What is being asked |
Set the entries below down again, please. Match them exactly.
#### Record extracts
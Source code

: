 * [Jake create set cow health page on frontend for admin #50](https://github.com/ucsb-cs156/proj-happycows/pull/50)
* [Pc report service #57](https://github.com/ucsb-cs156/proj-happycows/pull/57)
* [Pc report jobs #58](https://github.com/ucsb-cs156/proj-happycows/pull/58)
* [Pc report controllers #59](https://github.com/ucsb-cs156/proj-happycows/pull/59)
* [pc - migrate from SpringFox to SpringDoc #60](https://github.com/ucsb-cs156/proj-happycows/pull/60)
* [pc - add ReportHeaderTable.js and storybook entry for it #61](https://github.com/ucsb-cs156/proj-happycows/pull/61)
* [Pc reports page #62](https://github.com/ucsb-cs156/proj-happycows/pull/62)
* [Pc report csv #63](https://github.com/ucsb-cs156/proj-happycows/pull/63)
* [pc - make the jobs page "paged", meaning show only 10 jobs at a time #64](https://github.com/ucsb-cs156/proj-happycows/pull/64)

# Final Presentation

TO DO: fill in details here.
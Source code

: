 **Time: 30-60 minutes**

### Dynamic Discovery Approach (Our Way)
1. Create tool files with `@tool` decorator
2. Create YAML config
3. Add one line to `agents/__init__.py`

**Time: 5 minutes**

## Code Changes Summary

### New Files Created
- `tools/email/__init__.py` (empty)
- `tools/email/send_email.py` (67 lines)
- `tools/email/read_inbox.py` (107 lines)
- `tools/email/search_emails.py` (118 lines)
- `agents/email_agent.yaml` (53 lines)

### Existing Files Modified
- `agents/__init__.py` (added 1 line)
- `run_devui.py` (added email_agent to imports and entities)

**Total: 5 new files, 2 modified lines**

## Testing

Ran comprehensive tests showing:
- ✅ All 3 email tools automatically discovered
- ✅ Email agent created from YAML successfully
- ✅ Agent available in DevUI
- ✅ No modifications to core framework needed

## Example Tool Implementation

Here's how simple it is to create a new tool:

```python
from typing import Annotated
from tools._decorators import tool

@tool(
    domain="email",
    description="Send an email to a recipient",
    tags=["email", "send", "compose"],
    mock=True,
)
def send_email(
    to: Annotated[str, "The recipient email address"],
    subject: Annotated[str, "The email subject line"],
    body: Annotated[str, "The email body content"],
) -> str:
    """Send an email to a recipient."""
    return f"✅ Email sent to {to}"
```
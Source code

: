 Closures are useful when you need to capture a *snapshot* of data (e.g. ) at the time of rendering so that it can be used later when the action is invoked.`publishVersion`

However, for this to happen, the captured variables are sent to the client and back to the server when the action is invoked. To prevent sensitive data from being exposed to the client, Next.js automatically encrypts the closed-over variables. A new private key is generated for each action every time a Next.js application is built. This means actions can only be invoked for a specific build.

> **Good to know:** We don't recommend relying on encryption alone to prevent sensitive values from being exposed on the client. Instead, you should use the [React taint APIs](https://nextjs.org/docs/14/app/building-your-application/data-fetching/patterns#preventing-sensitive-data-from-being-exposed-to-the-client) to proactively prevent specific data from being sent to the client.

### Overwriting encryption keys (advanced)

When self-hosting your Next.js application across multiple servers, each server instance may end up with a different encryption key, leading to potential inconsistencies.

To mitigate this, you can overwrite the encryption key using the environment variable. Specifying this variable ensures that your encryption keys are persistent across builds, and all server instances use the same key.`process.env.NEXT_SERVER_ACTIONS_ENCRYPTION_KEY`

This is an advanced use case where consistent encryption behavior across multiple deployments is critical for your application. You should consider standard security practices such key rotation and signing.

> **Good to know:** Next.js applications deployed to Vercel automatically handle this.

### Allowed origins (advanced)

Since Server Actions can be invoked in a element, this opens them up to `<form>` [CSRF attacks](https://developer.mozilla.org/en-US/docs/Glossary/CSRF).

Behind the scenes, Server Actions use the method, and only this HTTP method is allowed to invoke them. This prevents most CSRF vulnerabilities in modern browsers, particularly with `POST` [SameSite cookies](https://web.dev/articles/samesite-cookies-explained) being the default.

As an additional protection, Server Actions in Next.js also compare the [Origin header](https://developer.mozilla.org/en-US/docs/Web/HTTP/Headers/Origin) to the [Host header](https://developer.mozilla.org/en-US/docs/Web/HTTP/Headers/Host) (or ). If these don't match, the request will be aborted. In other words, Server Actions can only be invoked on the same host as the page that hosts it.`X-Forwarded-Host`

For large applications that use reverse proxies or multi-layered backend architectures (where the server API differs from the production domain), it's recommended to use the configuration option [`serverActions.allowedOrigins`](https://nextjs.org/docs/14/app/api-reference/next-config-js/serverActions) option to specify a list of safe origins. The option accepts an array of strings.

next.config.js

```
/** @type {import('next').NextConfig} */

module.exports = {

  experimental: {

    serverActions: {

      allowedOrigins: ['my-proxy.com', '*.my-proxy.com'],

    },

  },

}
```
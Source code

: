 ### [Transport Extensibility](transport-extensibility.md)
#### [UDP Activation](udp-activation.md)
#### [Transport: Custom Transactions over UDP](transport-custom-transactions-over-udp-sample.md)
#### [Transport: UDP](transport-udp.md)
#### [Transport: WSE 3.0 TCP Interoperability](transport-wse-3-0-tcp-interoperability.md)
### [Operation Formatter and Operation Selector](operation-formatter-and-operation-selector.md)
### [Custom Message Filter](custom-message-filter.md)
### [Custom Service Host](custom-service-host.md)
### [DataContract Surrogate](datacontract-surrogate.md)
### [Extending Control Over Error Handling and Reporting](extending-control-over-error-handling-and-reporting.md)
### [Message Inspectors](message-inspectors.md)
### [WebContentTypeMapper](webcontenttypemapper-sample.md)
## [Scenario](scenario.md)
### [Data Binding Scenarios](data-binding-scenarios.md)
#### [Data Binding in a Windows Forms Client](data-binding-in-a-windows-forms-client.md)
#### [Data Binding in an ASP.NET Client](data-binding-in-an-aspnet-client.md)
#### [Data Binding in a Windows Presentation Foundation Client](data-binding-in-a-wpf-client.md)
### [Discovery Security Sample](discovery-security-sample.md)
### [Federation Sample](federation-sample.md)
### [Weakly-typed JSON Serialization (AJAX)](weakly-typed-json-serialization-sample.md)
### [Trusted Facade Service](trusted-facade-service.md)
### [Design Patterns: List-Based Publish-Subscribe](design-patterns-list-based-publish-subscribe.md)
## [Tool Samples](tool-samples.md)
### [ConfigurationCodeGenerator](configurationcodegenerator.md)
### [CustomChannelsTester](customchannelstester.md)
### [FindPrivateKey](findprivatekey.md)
########
Reply |
Source code

: * [Jake create set cow health page on frontend for admin #50](https://github.com/ucsb-cs156/proj-happycows/pull/50)
* [Pc report service #57](https://github.com/ucsb-cs156/proj-happycows/pull/57)
* [Pc report jobs #58](https://github.com/ucsb-cs156/proj-happycows/pull/58)
* [Pc report controllers #59](https://github.com/ucsb-cs156/proj-happycows/pull/59)
* [pc - migrate from SpringFox to SpringDoc #60](https://github.com/ucsb-cs156/proj-happycows/pull/60)
* [pc - add ReportHeaderTable.js and storybook entry for it #61](https://github.com/ucsb-cs156/proj-happycows/pull/61)
* [Pc reports page #62](https://github.com/ucsb-cs156/proj-happycows/pull/62)
* [Pc report csv #63](https://github.com/ucsb-cs156/proj-happycows/pull/63)
* [pc - make the jobs page "paged", meaning show only 10 jobs at a time #64](https://github.com/ucsb-cs156/proj-happycows/pull/64)

# Final Presentation

TO DO: fill in details here.
Source code

: **Time: 30-60 minutes**

### Dynamic Discovery Approach (Our Way)
1. Create tool files with `@tool` decorator
2. Create YAML config
3. Add one line to `agents/__init__.py`

**Time: 5 minutes**

## Code Changes Summary

### New Files Created
- `tools/email/__init__.py` (empty)
- `tools/email/send_email.py` (67 lines)
- `tools/email/read_inbox.py` (107 lines)
- `tools/email/search_emails.py` (118 lines)
- `agents/email_agent.yaml` (53 lines)

### Existing Files Modified
- `agents/__init__.py` (added 1 line)
- `run_devui.py` (added email_agent to imports and entities)

**Total: 5 new files, 2 modified lines**

## Testing

Ran comprehensive tests showing:
- ✅ All 3 email tools automatically discovered
- ✅ Email agent created from YAML successfully
- ✅ Agent available in DevUI
- ✅ No modifications to core framework needed

## Example Tool Implementation

Here's how simple it is to create a new tool:

```python
from typing import Annotated
from tools._decorators import tool

@tool(
    domain="email",
    description="Send an email to a recipient",
    tags=["email", "send", "compose"],
    mock=True,
)
def send_email(
    to: Annotated[str, "The recipient email address"],
    subject: Annotated[str, "The email subject line"],
    body: Annotated[str, "The email body content"],
) -> str:
    """Send an email to a recipient."""
    return f"✅ Email sent to {to}"
```
Source code

: Closures are useful when you need to capture a *snapshot* of data (e.g. ) at the time of rendering so that it can be used later when the action is invoked.`publishVersion`

However, for this to happen, the captured variables are sent to the client and back to the server when the action is invoked. To prevent sensitive data from being exposed to the client, Next.js automatically encrypts the closed-over variables. A new private key is generated for each action every time a Next.js application is built. This means actions can only be invoked for a specific build.

> **Good to know:** We don't recommend relying on encryption alone to prevent sensitive values from being exposed on the client. Instead, you should use the [React taint APIs](https://nextjs.org/docs/14/app/building-your-application/data-fetching/patterns#preventing-sensitive-data-from-being-exposed-to-the-client) to proactively prevent specific data from being sent to the client.

### Overwriting encryption keys (advanced)

When self-hosting your Next.js application across multiple servers, each server instance may end up with a different encryption key, leading to potential inconsistencies.

To mitigate this, you can overwrite the encryption key using the environment variable. Specifying this variable ensures that your encryption keys are persistent across builds, and all server instances use the same key.`process.env.NEXT_SERVER_ACTIONS_ENCRYPTION_KEY`

This is an advanced use case where consistent encryption behavior across multiple deployments is critical for your application. You should consider standard security practices such key rotation and signing.

> **Good to know:** Next.js applications deployed to Vercel automatically handle this.

### Allowed origins (advanced)

Since Server Actions can be invoked in a element, this opens them up to `<form>` [CSRF attacks](https://developer.mozilla.org/en-US/docs/Glossary/CSRF).

Behind the scenes, Server Actions use the method, and only this HTTP method is allowed to invoke them. This prevents most CSRF vulnerabilities in modern browsers, particularly with `POST` [SameSite cookies](https://web.dev/articles/samesite-cookies-explained) being the default.

As an additional protection, Server Actions in Next.js also compare the [Origin header](https://developer.mozilla.org/en-US/docs/Web/HTTP/Headers/Origin) to the [Host header](https://developer.mozilla.org/en-US/docs/Web/HTTP/Headers/Host) (or ). If these don't match, the request will be aborted. In other words, Server Actions can only be invoked on the same host as the page that hosts it.`X-Forwarded-Host`

For large applications that use reverse proxies or multi-layered backend architectures (where the server API differs from the production domain), it's recommended to use the configuration option [`serverActions.allowedOrigins`](https://nextjs.org/docs/14/app/api-reference/next-config-js/serverActions) option to specify a list of safe origins. The option accepts an array of strings.

next.config.js

```
/** @type {import('next').NextConfig} */

module.exports = {

  experimental: {

    serverActions: {

      allowedOrigins: ['my-proxy.com', '*.my-proxy.com'],

    },

  },

}
```
Source code

: ### [Transport Extensibility](transport-extensibility.md)
#### [UDP Activation](udp-activation.md)
#### [Transport: Custom Transactions over UDP](transport-custom-transactions-over-udp-sample.md)
#### [Transport: UDP](transport-udp.md)
#### [Transport: WSE 3.0 TCP Interoperability](transport-wse-3-0-tcp-interoperability.md)
### [Operation Formatter and Operation Selector](operation-formatter-and-operation-selector.md)
### [Custom Message Filter](custom-message-filter.md)
### [Custom Service Host](custom-service-host.md)
### [DataContract Surrogate](datacontract-surrogate.md)
### [Extending Control Over Error Handling and Reporting](extending-control-over-error-handling-and-reporting.md)
### [Message Inspectors](message-inspectors.md)
### [WebContentTypeMapper](webcontenttypemapper-sample.md)
## [Scenario](scenario.md)
### [Data Binding Scenarios](data-binding-scenarios.md)
#### [Data Binding in a Windows Forms Client](data-binding-in-a-windows-forms-client.md)
#### [Data Binding in an ASP.NET Client](data-binding-in-an-aspnet-client.md)
#### [Data Binding in a Windows Presentation Foundation Client](data-binding-in-a-wpf-client.md)
### [Discovery Security Sample](discovery-security-sample.md)
### [Federation Sample](federation-sample.md)
### [Weakly-typed JSON Serialization (AJAX)](weakly-typed-json-serialization-sample.md)
### [Trusted Facade Service](trusted-facade-service.md)
### [Design Patterns: List-Based Publish-Subscribe](design-patterns-list-based-publish-subscribe.md)
## [Tool Samples](tool-samples.md)
### [ConfigurationCodeGenerator](configurationcodegenerator.md)
### [CustomChannelsTester](customchannelstester.md)
### [FindPrivateKey](findprivatekey.md)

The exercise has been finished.